Copy out exactly the lines below that run from the one holding "Você pode mudar" to the one holding "da capa e folhas de rosto.", keeping both of those lines and no others.

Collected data
=== Section Start ===

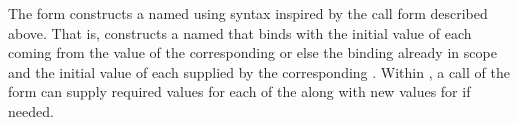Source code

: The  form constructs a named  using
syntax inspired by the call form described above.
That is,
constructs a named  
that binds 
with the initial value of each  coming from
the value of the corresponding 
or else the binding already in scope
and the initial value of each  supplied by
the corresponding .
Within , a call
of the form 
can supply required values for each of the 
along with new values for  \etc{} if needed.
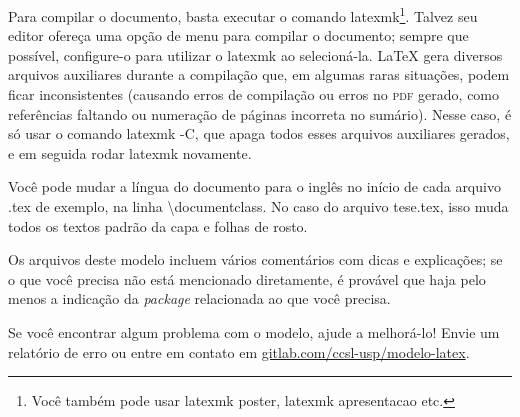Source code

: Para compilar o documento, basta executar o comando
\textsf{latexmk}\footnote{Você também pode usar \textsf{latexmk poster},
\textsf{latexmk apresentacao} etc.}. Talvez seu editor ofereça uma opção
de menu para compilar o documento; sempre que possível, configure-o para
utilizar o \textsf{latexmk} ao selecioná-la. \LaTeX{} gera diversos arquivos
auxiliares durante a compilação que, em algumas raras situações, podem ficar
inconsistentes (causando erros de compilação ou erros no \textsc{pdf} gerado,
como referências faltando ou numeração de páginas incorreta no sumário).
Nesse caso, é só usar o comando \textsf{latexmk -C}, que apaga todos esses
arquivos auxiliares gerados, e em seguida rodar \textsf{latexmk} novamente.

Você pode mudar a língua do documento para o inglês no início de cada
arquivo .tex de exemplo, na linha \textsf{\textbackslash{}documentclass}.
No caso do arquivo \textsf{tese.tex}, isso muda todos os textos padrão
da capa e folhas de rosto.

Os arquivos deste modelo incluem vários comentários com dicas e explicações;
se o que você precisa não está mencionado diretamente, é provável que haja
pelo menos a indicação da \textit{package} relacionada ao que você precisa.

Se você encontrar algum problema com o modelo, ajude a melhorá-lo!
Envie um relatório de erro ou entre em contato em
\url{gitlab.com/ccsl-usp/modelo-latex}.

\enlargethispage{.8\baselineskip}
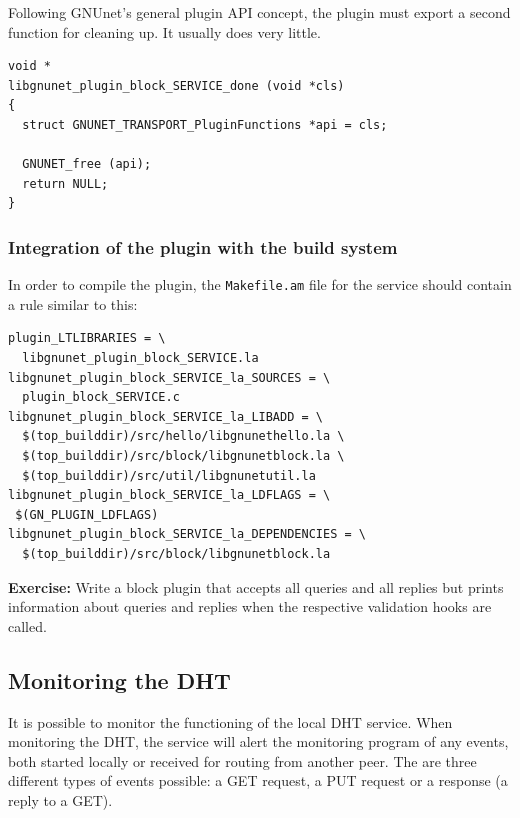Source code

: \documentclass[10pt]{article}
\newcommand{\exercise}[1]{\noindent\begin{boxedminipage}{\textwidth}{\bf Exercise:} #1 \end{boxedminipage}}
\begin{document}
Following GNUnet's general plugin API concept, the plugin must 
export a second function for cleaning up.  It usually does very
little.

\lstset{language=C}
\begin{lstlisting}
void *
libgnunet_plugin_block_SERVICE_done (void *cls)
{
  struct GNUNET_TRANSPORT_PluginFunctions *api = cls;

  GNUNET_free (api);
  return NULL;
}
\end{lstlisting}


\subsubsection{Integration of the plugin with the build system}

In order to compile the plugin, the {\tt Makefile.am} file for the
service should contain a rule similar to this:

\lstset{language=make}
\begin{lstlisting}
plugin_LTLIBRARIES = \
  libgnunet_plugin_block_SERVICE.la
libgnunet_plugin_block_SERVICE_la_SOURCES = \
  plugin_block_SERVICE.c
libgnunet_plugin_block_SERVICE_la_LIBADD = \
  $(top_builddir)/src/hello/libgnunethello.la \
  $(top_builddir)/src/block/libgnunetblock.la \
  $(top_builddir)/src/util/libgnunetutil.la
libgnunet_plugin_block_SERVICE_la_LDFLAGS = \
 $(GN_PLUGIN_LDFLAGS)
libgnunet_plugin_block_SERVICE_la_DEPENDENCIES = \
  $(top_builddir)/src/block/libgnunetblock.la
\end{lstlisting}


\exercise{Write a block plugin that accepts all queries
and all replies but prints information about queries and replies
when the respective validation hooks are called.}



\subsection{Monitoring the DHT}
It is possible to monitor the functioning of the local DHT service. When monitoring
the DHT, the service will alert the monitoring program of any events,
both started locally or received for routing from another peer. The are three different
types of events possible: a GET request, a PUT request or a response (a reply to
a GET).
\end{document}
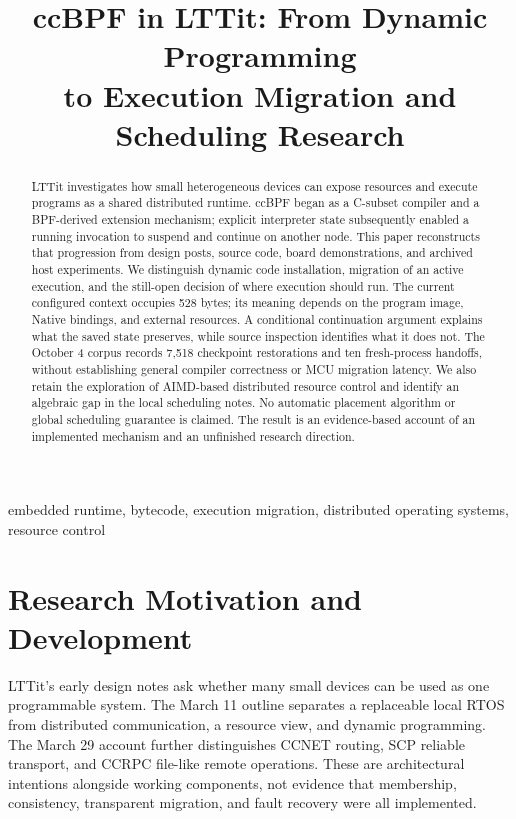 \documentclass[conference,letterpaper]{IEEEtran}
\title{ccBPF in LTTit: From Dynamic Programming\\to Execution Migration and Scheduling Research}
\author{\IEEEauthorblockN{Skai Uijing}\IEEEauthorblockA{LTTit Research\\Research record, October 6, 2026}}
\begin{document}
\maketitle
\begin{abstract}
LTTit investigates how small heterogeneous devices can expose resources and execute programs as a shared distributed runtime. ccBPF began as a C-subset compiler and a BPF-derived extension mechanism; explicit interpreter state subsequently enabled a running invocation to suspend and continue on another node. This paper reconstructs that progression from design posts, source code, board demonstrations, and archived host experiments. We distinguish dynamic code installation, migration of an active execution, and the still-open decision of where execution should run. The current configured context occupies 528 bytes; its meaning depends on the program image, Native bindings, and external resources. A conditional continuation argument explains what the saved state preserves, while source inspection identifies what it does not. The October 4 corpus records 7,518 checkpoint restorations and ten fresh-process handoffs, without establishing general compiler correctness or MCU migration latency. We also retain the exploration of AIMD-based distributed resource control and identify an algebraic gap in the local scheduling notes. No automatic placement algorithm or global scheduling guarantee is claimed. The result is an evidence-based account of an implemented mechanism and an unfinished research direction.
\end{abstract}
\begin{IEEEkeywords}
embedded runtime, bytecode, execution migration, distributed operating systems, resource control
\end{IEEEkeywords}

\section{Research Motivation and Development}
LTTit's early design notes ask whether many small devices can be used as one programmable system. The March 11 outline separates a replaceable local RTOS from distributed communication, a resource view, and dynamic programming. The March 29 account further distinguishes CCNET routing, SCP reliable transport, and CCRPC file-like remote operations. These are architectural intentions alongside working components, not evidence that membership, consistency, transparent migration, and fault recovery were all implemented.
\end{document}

=== Section End ===
=== Section Start ===

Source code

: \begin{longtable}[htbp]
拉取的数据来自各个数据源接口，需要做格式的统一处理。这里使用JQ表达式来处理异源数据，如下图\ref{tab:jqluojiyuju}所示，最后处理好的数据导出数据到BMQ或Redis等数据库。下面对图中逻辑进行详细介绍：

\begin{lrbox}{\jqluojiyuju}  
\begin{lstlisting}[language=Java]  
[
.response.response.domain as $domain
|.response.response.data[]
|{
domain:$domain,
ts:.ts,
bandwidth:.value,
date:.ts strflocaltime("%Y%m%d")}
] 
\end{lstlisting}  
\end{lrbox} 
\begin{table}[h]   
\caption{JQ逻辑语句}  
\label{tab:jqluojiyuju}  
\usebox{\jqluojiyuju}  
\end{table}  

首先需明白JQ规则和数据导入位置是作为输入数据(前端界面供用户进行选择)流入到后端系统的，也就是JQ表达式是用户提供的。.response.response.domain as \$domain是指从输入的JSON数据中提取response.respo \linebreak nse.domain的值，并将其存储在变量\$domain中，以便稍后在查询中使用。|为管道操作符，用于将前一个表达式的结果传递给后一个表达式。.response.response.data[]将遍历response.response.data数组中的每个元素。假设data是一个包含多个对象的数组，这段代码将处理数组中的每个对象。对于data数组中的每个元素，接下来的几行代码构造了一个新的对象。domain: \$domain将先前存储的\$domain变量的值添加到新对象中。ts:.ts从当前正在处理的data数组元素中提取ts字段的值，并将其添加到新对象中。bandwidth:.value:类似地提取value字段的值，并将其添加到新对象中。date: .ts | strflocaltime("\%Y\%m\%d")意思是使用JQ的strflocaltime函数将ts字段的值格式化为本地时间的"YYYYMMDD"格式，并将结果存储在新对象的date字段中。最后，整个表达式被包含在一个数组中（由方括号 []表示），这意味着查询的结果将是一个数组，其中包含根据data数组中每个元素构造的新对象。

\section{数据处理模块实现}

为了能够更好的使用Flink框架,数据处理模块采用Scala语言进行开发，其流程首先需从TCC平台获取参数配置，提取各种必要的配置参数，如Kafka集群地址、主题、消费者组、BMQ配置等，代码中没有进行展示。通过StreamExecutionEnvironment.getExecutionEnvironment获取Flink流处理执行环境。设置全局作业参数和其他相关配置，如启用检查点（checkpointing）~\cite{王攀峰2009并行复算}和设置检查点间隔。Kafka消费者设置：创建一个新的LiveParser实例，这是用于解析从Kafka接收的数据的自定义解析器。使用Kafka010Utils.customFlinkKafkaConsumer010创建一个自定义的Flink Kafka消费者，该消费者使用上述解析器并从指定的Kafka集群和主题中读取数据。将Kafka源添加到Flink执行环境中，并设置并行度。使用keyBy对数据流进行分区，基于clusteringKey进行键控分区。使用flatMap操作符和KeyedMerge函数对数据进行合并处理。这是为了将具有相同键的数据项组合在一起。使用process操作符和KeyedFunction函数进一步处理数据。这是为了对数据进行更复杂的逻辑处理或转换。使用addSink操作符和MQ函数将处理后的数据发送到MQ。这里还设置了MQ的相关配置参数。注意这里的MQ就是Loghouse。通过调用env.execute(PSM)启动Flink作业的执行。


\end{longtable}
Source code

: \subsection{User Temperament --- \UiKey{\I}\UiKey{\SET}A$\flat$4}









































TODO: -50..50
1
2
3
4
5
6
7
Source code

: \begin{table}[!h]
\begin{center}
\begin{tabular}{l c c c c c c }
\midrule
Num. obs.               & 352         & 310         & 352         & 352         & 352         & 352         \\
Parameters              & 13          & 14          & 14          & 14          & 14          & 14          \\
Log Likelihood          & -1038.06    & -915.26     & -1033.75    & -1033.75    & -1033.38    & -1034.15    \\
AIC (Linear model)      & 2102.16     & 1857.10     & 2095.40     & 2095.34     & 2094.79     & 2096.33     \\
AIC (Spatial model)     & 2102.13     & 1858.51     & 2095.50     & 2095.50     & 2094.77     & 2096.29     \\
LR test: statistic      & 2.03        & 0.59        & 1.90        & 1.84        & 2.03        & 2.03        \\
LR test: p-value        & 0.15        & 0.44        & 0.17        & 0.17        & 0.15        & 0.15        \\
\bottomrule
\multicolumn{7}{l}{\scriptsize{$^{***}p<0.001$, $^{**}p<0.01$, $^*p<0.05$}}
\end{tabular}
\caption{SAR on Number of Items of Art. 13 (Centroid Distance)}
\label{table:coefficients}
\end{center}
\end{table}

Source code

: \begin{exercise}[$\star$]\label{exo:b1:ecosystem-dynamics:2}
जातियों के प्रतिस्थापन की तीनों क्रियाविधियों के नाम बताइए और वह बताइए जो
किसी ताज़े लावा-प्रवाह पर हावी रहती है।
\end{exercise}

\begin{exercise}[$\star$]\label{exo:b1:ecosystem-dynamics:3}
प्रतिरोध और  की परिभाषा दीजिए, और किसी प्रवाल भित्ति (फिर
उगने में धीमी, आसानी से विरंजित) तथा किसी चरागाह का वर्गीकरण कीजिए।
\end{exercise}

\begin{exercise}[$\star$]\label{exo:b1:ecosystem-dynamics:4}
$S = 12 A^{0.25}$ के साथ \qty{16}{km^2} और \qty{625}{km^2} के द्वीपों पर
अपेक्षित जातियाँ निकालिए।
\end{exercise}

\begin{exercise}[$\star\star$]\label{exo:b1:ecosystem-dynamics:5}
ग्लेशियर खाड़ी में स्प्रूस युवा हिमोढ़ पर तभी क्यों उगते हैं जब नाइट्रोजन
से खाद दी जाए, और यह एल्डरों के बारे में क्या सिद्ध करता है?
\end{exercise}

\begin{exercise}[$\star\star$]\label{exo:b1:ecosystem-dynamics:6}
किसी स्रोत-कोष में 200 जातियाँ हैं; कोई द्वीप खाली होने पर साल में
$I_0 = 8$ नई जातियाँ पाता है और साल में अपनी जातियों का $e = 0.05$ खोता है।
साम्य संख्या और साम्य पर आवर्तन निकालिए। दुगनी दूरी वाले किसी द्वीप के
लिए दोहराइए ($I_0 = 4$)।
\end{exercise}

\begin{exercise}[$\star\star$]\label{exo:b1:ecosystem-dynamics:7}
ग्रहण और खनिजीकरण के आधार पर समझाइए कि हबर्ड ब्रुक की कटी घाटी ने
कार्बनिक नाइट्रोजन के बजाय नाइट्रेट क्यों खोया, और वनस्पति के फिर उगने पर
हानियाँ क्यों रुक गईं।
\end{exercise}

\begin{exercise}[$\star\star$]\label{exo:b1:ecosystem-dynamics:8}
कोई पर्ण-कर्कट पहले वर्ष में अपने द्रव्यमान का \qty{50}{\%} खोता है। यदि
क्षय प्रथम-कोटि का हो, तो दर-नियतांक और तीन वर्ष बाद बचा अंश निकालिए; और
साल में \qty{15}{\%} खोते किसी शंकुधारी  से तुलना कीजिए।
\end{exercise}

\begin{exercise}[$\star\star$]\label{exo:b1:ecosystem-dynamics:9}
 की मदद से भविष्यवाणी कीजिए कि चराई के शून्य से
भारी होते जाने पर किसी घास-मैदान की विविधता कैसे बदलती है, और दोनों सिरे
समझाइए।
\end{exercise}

=== Section End ===

» **OUTPUT OF THE TASK**
Você pode mudar a língua do documento para o inglês no início de cada
arquivo .tex de exemplo, na linha \textsf{\textbackslash{}documentclass}.
No caso do arquivo \textsf{tese.tex}, isso muda todos os textos padrão
da capa e folhas de rosto.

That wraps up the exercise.